CHP supporter Burcu Firat told the Hurriyet newspaper that he hoped the result of Sunday’s vote would “break the arrogance” of the AKP.

“I expect the CHP to get enough votes to put pressure on the ruling party,” Firat said.

Addressing supporters on Sunday, Erdogan urged voters to send more than 367 AKP deputies to parliament – a two-thirds majority that would allow the party to reshape the constitution without taking its plans to a referendum.

“Our biggest project is to make a libertarian constitution. We need 367 deputies to achieve this goal,” Erdogan said.

Erdogan’s hopes of a majority on that scale could depend on the fortunes of Turkey’s third party, the far-right Nationalist Movement Party (MHP).

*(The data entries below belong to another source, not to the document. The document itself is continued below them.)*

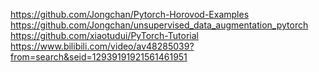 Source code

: https://github.com/Jongchan/Pytorch-Horovod-Examples
https://github.com/Jongchan/unsupervised_data_augmentation_pytorch
https://github.com/xiaotudui/PyTorch-Tutorial
https://www.bilibili.com/video/av48285039?from=search&seid=12939191921561461951
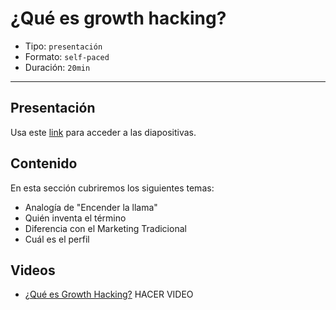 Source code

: # ¿Qué es growth hacking?

* Tipo: `presentación`
* Formato: `self-paced`
* Duración: `20min`

***

## Presentación
Usa este [link](https://drive.google.com/open?id=10hGAdJZJeJ-fK6Q6ZvjTjiafqGCNgjH8nKlAGIuzPAc) para acceder a las diapositivas.

## Contenido
En esta sección cubriremos los siguientes temas:

* Analogía de "Encender la llama"
* Quién inventa el término
* Diferencia con el Marketing Tradicional
* Cuál es el perfil

## Videos
- [¿Qué es Growth Hacking?](https://www.useloom.com/share/969758b2021647448bf62157e1ffc37c) HACER VIDEO


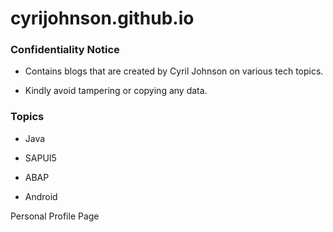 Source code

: # cyrijohnson.github.io

### Confidentiality Notice

* Contains blogs that are created by Cyril Johnson on various tech topics.

* Kindly avoid tampering or copying any data.

### Topics 

* Java

* SAPUI5

* ABAP

* Android


Personal Profile Page
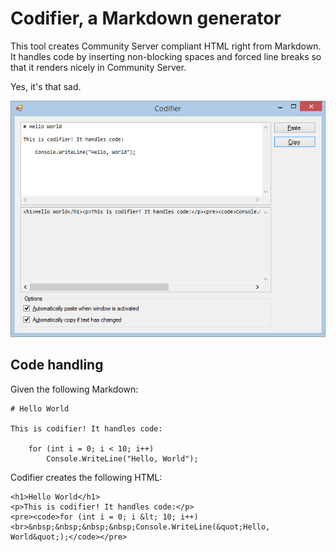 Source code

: # Codifier, a Markdown generator

This tool creates Community Server compliant HTML right from Markdown. It
handles code by inserting non-blocking spaces and forced line breaks so that it
renders nicely in Community Server.

Yes, it's that sad.

![Screenshot](docs/Screenshot.png)

## Code handling

Given the following Markdown:

    # Hello World

    This is codifier! It handles code:

        for (int i = 0; i < 10; i++)
            Console.WriteLine("Hello, World");

Codifier creates the following HTML:

    <h1>Hello World</h1>
    <p>This is codifier! It handles code:</p>
    <pre><code>for (int i = 0; i &lt; 10; i++)<br>&nbsp;&nbsp;&nbsp;&nbsp;Console.WriteLine(&quot;Hello, World&quot;);</code></pre>
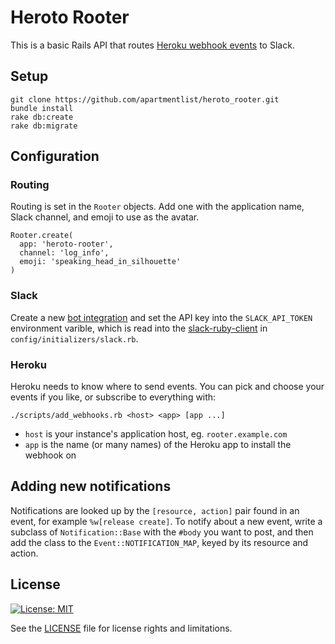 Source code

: 
# Heroto Rooter

This is a basic Rails API that routes [Heroku webhook
events](https://devcenter.heroku.com/articles/app-webhooks) to Slack.

## Setup

    git clone https://github.com/apartmentlist/heroto_rooter.git
    bundle install
    rake db:create
    rake db:migrate

## Configuration

### Routing

Routing is set in the `Rooter` objects. Add one with the application name, Slack
channel, and emoji to use as the avatar.

    Rooter.create(
      app: 'heroto-rooter',
      channel: 'log_info',
      emoji: 'speaking_head_in_silhouette'
    )

### Slack

Create a new [bot
integration](https://apartmentlist.slack.com/apps/manage/custom-integrations)
and set the API key into the `SLACK_API_TOKEN` environment varible, which is
read into the
[slack-ruby-client](https://github.com/slack-ruby/slack-ruby-client) in
`config/initializers/slack.rb`.

### Heroku

Heroku needs to know where to send events. You can pick and choose your events
if you like, or subscribe to everything with:

    ./scripts/add_webhooks.rb <host> <app> [app ...]
    
- `host` is your instance's application host, eg. `rooter.example.com`
- `app` is the name (or many names) of the Heroku app to install the webhook on

## Adding new notifications

Notifications are looked up by the `[resource, action]` pair found in an event,
for example `%w[release create]`. To notify about a new event, write a subclass
of `Notification::Base` with the `#body` you want to post, and then add the
class to the `Event::NOTIFICATION_MAP`, keyed by its resource and action.

## License

[![License: MIT](https://img.shields.io/badge/License-MIT-yellow.svg)](https://opensource.org/licenses/MIT)

See the [LICENSE](LICENSE.md) file for license rights and limitations.
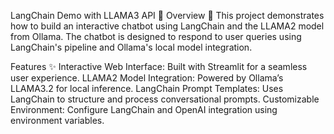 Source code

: LangChain Demo with LLAMA3 API 🚀
Overview 📝
This project demonstrates how to build an interactive chatbot using LangChain and the LLAMA2 model from Ollama. The chatbot is designed to respond to user queries using LangChain's pipeline and Ollama's local model integration.

Features ✨
Interactive Web Interface: Built with Streamlit for a seamless user experience.
LLAMA2 Model Integration: Powered by Ollama’s LLAMA3.2 for local inference.
LangChain Prompt Templates: Uses LangChain to structure and process conversational prompts.
Customizable Environment: Configure LangChain and OpenAI integration using environment variables.



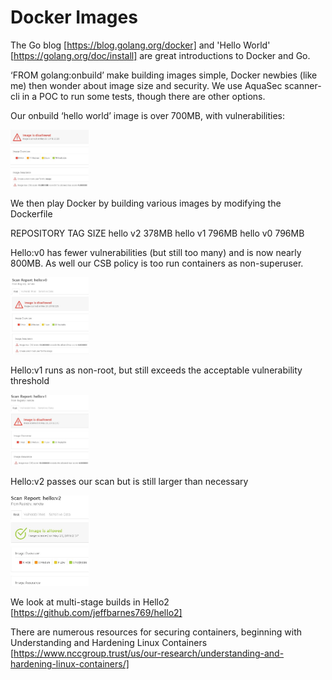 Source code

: # Docker Images

The Go blog [https://blog.golang.org/docker] and 'Hello World' [https://golang.org/doc/install] are great introductions to Docker and Go.

‘FROM golang:onbuild’ make building images simple, Docker newbies (like me) then wonder about image size and security.  We use AquaSec scanner-cli in a POC to run some tests, though there are other options.

Our onbuild ‘hello world’ image is over 700MB, with vulnerabilities:

<img src="img/onbuild.jpg" width="125">

We then play Docker by building various images by modifying the Dockerfile

REPOSITORY  TAG     SIZE
hello       v2      378MB
hello       v1      796MB
hello       v0      796MB

Hello:v0 has fewer vulnerabilities (but still too many) and is now nearly 800MB.  As well our CSB policy is too run containers as non-superuser.

<img src="img/hello0.jpg" width="125">

Hello:v1 runs as  non-root, but still exceeds the acceptable vulnerability threshold

<img src="img/hello1.jpg" width="125">

Hello:v2 passes our scan but is still larger than necessary

<img src="img/hello2.jpg" width="125">

We look at multi-stage builds in Hello2 [https://github.com/jeffbarnes769/hello2]

There are numerous resources for securing containers, beginning with Understanding and Hardening Linux Containers [https://www.nccgroup.trust/us/our-research/understanding-and-hardening-linux-containers/] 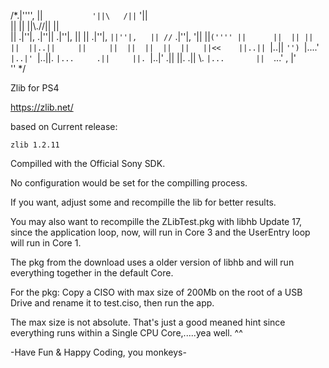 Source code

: /*.|'''',            ||`           '||\   /||`                 '||                           
  ||                 ||             ||\\.//||                   ||                           
  ||      .|''|, .|''||  .|''|,     ||     ||  .|''|, `||''|,   || //`  .|''|, '||  ||` (''''
  ||      ||  || ||  ||  ||..||     ||     ||  ||  ||  ||  ||   ||<<    ||..||  `|..||   `'')
  `|....' `|..|' `|..||. `|...     .||     ||. `|..|' .||  ||. .|| \\.  `|...       ||  `...'
                                                                               ,  |'       
                                                                                ''
*/     


 Zlib for PS4

 https://zlib.net/

 based on Current release:

    zlib 1.2.11
    
 Compilled with the Official Sony SDK.
 
 No configuration would be set for the compilling process.
 
 If you want, adjust some and recompille the lib for better results.
 
 You may also want to recompille the ZLibTest.pkg with libhb Update 17, since the application loop, now, will run in Core 3 and the UserEntry loop will run in Core 1.
 
 The pkg from the download uses a older version of libhb and will run everything together in the default Core.
 
 For the pkg: Copy a CISO with max size of 200Mb on the root of a USB Drive and rename it to test.ciso, then run the app.
 
 The max size is not absolute. That's just a good meaned hint since everything runs within a Single CPU Core,.....yea well. ^^
 
 -Have Fun & Happy Coding, you monkeys- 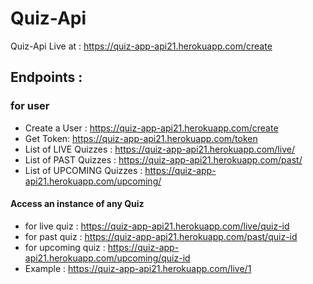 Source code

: # Quiz-Api
Quiz-Api
Live at : https://quiz-app-api21.herokuapp.com/create
## Endpoints : 
### for user
- Create a User : https://quiz-app-api21.herokuapp.com/create <br>
- Get Token: https://quiz-app-api21.herokuapp.com/token
- List of LIVE Quizzes : https://quiz-app-api21.herokuapp.com/live/ <br>
- List of PAST Quizzes : https://quiz-app-api21.herokuapp.com/past/
- List of UPCOMING Quizzes : https://quiz-app-api21.herokuapp.com/upcoming/
#### Access an instance of any Quiz <br>
- for live quiz : https://quiz-app-api21.herokuapp.com/live/quiz-id
- for past quiz : https://quiz-app-api21.herokuapp.com/past/quiz-id
- for upcoming quiz : https://quiz-app-api21.herokuapp.com/upcoming/quiz-id
- Example : https://quiz-app-api21.herokuapp.com/live/1 

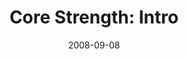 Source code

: ---
layout: media
category: media
series: "Core Strength"
title: "Core Strength: Intro"
date: 2008-09-08
description: "Brian Tome introduces our Core Strength series by discussing how we can build spiritual strength via the fundamental, three-part regimen of Bible reading, prayer and life in community."
video: "http://s3.amazonaws.com/crossroadsvideomessages/CoreStrength1-talk.mp4"
video-poster: "https://www.crossroads.net/uploadedfiles/CoreStrength1-still.jpg"
---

The party has been badly damaged by a sex tapes scandal, which has forced the resignation of several senior figures, raising doubts about its ability to achieve the 10 per cent share of the national vote necessary to enter parliament. That scenario would benefit the AKP, which would pick up additional seats.

The major parties have traversed the country over the past month in an effort to drum up support, even venturing to areas traditionally beyond their electoral reach, ahead of Sunday’s vote.

Erdogan on Saturday staged a major rally in Izmir, a secularist stronghold in the west of the country, while Kilicdaroglu, who has attempted to broaden support for his party beyond the traditional Kemalist establishment, visited southeast Turkey earlier in his campaign, traditionally a no-go area for the CHP.

On Monday, the MHP takes its campaign to Diyarbakir, the main city in the Kurdish-majority southeast; the first time the nationalists have visited the main city in the Kurdish-majority southeast in 16 years.